- Born: Dimitrios Theiopoulos 12 April 1927 Athens, Greece
- Died: 8 April 2010 (aged 82) Alexandras Avenue, Athens, Greece
- Resting place: Zografos Cemetery
- Citizenship: Greece
- Occupations: Actor; lyricist; screenwriter;
- Years active: 1954–2003
- Employer: Finos Film

= Mimis Theiopoulos =

Greek actor and lyricist (1927–2010)

Dimitrios Theiopoulos (Δημήτριος Θειόπουλος; 12 April 1927 – 8 April 2010) was a Greek actor, lyricist, and screenwriter. Traditionally a character actor, he is mostly known from his work in Greek straight to video cinema; however, he has numerous appearances both in Greek television and stage and he has contributed to scripts of various comedies. A lesser known fact about him is his status as a lyricist of many immensely popular "laika" Greek songs, including collaborations with Tolis Voskopoulos, Christos Nikolopoulos, Yiorgos Chatzinasios and others. While retired, he recently appeared in the international film production of A Touch of Spice (Politiki Kouzina).
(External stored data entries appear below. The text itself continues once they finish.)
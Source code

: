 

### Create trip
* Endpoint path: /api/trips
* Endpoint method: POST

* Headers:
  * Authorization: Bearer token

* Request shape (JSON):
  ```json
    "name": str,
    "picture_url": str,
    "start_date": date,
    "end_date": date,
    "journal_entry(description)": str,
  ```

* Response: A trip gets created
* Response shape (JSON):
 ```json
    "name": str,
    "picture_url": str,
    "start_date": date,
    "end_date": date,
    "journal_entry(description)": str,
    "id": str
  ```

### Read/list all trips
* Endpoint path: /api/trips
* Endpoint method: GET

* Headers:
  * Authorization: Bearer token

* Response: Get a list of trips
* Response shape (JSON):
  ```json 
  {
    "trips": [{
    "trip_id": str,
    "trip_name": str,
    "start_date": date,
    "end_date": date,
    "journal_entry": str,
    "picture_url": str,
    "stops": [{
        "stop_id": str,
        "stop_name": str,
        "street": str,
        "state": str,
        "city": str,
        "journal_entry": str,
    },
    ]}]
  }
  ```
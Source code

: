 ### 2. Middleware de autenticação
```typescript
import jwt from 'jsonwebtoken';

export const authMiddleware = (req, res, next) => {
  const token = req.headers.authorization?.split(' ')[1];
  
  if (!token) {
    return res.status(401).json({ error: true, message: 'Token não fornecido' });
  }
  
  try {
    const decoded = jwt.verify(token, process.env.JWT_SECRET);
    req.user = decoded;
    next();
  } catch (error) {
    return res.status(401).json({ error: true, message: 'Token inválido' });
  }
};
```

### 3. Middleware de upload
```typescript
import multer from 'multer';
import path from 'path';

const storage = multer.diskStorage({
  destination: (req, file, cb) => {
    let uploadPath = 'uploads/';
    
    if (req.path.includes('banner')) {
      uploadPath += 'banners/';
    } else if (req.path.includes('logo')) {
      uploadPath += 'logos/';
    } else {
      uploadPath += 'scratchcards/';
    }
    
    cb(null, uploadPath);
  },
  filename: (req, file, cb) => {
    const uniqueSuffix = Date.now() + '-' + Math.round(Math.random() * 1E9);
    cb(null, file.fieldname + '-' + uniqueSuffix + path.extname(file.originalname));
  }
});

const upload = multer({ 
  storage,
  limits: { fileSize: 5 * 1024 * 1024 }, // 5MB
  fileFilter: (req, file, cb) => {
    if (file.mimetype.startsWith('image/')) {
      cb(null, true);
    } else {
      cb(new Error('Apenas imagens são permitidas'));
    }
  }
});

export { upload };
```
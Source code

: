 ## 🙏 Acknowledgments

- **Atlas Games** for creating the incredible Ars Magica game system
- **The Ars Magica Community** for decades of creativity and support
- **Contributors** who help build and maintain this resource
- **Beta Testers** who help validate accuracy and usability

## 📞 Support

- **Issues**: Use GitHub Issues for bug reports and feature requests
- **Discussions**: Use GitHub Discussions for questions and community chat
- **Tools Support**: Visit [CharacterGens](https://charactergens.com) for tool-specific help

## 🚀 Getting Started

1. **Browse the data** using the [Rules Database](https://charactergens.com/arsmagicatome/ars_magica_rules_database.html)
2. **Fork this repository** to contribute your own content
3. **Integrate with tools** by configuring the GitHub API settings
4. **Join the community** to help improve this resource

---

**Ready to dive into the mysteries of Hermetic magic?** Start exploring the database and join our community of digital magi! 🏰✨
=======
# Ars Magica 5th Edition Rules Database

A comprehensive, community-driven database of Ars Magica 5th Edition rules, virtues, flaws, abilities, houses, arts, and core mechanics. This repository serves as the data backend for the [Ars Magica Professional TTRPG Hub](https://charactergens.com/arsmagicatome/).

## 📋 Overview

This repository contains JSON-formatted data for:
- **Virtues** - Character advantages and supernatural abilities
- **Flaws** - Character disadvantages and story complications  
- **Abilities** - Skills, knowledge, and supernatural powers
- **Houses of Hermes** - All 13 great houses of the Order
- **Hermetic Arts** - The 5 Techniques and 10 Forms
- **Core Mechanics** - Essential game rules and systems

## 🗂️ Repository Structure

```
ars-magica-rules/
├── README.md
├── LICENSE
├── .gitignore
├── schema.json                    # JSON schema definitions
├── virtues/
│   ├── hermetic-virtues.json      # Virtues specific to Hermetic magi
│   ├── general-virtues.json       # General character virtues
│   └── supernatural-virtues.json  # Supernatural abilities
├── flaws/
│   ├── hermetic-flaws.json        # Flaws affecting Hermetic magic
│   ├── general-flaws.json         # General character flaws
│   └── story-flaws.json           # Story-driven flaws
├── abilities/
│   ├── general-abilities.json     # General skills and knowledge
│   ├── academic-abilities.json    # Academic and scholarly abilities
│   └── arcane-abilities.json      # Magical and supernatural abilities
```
Theiopoulos died after being run over by a motorcycle on Alexandras Avenue on 8 April 2010, at age 82. He was buried at Zografos Cemetery.

==Selected filmography==

===Actor===
- as O Theios (in Greek: a spoonerism on the actor's surname; an English translation would be "the Uncle", a crime lord), in the 1989 direct to video actioner Cops supply the Dope (Batsoi poulan tin Iroini), by the legendary film making duo of Alexandros Diamantis & Dimitris Tzelas, starring Kostas Karagiorgis. He revisited that role in the sequel, aptly titled, Cops supply the dope, part II (Batsoi poulan tin Iroini, no. 2), starring Steve Douzos.
- as a senior police officer investigating a bizarre series of murders in Athens, in the 1989 thriller the Strangler of Syggrou avenue (O Strangalistis tis Syggrou), a thriller starring Apostolos Souglakos. A remake of William Lustig's Maniac, this film was photographed and written by Alexandros Diamantis and directed by Dimitris Tzelas. This film is considered the peak of Greek straight to video cinematography amongst fans .
- as an effeminate hotel receptionist, in the 1988 gay-themed drama The Gays (Oi Omofylofiloi). A coming out story set in (then) contemporary Athens, this film focuses on the intertwining and allegedly true stories of three homosexual men. A film starring Michalis Maniatis, based on the book The Seeds of Cassandra (Ta paidia tis Cassandras) by Christos Lamprou.
- as the headmaster in the 1988 teen comedy A very zany high school (Super Koufo Kollegio), co-starring Yiorgos Floros and Nikos Tsachiridis.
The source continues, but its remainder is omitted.